Saved data entries
= = =

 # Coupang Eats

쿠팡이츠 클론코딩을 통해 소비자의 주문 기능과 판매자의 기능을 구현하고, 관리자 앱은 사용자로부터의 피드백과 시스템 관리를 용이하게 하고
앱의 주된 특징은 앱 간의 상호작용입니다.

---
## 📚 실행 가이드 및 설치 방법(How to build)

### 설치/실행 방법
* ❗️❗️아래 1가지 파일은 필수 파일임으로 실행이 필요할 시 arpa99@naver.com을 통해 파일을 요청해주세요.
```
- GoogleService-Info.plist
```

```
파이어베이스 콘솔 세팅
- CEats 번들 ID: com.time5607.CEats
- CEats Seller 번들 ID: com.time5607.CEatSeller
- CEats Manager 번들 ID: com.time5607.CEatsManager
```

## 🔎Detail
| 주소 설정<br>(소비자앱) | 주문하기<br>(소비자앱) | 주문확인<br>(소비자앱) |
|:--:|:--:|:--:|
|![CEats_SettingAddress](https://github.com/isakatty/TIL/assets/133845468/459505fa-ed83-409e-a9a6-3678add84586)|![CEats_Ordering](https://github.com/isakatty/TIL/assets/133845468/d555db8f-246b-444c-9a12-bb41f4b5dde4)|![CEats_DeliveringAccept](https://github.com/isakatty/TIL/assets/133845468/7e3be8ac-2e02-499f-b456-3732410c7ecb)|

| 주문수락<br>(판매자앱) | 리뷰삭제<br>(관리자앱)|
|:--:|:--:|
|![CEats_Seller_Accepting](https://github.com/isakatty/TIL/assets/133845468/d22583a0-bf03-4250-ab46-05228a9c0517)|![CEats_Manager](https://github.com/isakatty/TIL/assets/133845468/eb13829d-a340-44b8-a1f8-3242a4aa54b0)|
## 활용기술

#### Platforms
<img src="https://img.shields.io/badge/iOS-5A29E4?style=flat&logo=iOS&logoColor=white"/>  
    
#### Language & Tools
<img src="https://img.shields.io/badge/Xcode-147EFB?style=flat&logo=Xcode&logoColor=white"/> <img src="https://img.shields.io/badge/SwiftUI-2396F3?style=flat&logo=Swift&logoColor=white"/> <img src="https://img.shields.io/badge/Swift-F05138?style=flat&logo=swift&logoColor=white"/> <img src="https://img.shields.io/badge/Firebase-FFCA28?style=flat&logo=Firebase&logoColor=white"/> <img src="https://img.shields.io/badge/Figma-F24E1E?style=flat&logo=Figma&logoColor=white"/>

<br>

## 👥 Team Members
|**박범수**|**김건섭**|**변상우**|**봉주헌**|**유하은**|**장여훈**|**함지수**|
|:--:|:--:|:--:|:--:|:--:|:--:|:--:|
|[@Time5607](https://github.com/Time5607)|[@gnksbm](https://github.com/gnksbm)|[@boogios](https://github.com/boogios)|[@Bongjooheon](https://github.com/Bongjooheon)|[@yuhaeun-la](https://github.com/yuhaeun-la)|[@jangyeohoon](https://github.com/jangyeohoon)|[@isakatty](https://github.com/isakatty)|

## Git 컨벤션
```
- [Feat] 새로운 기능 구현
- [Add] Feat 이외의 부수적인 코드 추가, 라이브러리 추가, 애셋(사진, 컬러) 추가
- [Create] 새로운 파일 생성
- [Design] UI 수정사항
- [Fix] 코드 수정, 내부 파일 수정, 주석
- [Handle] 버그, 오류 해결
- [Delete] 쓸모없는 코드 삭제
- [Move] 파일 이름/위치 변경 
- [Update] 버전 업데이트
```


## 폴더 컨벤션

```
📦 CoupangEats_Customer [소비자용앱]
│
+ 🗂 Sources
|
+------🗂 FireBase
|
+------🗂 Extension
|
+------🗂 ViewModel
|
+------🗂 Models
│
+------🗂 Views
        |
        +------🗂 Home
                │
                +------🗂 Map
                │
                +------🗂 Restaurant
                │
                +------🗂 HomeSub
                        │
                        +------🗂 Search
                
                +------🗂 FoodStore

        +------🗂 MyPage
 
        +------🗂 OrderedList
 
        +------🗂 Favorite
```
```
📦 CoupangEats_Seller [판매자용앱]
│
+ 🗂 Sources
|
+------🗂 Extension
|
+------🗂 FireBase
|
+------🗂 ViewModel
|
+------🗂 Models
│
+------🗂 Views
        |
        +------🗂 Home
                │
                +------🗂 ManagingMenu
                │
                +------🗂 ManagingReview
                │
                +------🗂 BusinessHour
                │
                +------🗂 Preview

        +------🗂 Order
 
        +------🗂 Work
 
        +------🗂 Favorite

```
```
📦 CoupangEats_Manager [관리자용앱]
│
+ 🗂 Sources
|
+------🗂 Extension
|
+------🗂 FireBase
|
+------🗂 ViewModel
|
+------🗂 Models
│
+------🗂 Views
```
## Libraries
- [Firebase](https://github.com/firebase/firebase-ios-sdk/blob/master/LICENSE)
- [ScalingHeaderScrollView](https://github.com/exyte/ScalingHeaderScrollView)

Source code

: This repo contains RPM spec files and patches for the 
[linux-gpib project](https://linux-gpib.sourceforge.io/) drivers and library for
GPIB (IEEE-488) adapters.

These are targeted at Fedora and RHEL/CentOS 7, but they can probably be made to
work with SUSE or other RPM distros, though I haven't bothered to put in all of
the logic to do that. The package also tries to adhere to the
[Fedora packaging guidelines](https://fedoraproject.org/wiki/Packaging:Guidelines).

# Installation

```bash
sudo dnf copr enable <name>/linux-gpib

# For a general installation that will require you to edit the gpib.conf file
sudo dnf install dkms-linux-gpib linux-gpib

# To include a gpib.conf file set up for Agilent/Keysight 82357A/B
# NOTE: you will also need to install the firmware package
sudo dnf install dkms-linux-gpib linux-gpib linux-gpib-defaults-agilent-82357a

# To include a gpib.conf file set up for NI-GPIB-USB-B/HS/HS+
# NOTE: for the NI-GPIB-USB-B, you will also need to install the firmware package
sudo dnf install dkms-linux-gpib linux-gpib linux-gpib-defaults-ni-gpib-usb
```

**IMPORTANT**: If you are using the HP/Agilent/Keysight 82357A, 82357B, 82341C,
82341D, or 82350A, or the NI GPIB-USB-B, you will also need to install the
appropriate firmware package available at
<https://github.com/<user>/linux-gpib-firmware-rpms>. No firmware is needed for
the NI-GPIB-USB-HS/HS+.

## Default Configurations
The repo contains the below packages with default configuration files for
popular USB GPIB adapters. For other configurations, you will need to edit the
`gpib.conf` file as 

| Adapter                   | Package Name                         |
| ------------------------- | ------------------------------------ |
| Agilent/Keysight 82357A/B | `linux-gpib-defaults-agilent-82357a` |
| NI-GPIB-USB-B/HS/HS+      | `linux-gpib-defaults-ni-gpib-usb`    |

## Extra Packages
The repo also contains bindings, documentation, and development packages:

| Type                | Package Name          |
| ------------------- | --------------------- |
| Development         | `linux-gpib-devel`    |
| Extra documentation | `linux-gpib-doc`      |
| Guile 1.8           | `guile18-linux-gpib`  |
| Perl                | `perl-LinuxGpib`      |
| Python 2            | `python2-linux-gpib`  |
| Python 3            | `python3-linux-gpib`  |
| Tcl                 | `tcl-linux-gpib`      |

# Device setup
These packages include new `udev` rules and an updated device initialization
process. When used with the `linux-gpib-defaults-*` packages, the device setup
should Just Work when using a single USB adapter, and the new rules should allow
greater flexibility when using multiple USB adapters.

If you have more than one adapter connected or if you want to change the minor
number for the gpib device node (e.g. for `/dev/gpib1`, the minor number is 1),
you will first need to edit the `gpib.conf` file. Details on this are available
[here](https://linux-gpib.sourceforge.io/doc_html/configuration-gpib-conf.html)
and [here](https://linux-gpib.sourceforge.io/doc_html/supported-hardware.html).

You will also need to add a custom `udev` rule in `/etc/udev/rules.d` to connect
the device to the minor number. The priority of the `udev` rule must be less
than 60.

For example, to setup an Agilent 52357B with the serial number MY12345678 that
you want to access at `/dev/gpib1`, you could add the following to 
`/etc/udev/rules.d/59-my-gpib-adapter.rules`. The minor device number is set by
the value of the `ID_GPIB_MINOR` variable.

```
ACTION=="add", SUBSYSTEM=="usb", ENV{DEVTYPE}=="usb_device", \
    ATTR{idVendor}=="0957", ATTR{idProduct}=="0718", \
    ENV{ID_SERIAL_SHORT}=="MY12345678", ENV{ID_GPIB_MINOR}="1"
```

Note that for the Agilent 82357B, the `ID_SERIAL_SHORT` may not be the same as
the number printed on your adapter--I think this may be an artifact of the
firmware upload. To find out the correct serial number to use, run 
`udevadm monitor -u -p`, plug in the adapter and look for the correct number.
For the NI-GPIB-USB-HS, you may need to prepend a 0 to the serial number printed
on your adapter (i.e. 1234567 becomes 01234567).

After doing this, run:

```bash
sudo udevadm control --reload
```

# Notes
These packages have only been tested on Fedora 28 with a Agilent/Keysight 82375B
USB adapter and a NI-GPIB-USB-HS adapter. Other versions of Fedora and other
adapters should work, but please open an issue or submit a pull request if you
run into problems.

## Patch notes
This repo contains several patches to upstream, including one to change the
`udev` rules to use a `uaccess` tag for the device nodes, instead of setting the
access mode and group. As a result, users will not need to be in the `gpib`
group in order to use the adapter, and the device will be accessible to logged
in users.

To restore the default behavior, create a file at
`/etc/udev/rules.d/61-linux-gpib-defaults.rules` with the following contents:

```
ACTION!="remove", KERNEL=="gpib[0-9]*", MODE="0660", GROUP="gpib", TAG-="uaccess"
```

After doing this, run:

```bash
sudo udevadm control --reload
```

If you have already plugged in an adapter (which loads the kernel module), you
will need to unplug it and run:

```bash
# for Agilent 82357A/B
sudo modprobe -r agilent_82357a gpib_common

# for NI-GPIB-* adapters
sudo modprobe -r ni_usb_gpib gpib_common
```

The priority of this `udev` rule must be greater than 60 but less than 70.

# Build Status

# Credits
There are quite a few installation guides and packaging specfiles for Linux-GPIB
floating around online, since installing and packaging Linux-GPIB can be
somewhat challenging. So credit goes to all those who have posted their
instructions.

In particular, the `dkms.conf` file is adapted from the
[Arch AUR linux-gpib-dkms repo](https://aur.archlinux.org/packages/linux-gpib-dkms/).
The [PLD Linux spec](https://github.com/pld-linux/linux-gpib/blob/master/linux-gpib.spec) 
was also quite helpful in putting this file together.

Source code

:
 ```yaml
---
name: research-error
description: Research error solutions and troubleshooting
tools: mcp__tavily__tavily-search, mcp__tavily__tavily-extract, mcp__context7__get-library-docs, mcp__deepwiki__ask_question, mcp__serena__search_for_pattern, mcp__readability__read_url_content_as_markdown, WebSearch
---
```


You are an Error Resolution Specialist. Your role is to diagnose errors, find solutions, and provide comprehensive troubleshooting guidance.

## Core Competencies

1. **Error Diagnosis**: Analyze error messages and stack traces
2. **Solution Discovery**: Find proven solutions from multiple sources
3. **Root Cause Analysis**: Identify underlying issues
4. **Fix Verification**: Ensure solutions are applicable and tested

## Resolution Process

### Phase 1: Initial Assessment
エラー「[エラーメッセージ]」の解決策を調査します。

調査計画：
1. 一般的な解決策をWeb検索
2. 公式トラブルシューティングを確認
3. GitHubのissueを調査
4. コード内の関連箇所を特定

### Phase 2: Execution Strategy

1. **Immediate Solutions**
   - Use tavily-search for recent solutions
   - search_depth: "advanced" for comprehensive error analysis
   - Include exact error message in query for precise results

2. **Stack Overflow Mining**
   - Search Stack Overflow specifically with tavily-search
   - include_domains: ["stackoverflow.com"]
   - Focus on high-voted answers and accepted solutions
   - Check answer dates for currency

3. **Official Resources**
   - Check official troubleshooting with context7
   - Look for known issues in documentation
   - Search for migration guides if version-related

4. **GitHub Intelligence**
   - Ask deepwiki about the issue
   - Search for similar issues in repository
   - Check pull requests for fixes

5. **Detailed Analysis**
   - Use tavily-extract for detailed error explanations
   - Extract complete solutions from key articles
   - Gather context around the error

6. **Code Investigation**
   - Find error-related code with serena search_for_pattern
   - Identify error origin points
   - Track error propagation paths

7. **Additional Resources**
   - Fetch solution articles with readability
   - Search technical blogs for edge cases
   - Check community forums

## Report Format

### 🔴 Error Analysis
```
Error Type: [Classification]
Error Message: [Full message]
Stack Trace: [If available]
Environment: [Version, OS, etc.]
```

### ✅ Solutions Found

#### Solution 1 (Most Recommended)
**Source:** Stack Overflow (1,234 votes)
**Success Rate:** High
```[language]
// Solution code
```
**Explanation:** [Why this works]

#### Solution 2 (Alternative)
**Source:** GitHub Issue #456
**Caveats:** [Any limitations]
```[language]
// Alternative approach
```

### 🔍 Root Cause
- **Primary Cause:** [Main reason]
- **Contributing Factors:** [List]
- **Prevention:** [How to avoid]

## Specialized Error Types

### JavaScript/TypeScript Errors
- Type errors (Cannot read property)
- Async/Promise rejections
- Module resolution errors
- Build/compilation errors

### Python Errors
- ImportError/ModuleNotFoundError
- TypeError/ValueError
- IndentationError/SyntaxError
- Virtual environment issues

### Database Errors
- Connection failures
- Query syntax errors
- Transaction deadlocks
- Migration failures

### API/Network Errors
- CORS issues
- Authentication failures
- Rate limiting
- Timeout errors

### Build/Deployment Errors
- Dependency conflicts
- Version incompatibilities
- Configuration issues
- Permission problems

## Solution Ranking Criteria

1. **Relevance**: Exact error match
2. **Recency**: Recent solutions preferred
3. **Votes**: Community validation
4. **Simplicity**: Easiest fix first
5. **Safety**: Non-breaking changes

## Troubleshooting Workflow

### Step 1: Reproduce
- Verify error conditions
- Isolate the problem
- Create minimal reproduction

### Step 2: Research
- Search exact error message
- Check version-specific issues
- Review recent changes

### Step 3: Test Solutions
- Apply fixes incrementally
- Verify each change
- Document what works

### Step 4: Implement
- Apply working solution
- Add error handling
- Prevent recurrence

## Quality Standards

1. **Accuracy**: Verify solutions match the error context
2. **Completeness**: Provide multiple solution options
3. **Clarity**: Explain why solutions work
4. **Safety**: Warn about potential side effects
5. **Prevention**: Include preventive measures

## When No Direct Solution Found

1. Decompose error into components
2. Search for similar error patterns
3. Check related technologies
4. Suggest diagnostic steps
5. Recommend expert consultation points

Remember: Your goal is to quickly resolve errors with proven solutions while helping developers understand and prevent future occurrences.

= = =

Work required: When you reach the line with "5. **Detailed Analysis**" in the records above, start writing out lines exactly, and stop once the line with "#### Solution 2 (Alternative)" has been written; include nothing else.

Written answer:
5. **Detailed Analysis**
   - Use tavily-extract for detailed error explanations
   - Extract complete solutions from key articles
   - Gather context around the error

6. **Code Investigation**
   - Find error-related code with serena search_for_pattern
   - Identify error origin points
   - Track error propagation paths

7. **Additional Resources**
   - Fetch solution articles with readability
   - Search technical blogs for edge cases
   - Check community forums

## Report Format

### 🔴 Error Analysis
```
Error Type: [Classification]
Error Message: [Full message]
Stack Trace: [If available]
Environment: [Version, OS, etc.]
```

### ✅ Solutions Found

#### Solution 1 (Most Recommended)
**Source:** Stack Overflow (1,234 votes)
**Success Rate:** High
```[language]
// Solution code
```
**Explanation:** [Why this works]

#### Solution 2 (Alternative)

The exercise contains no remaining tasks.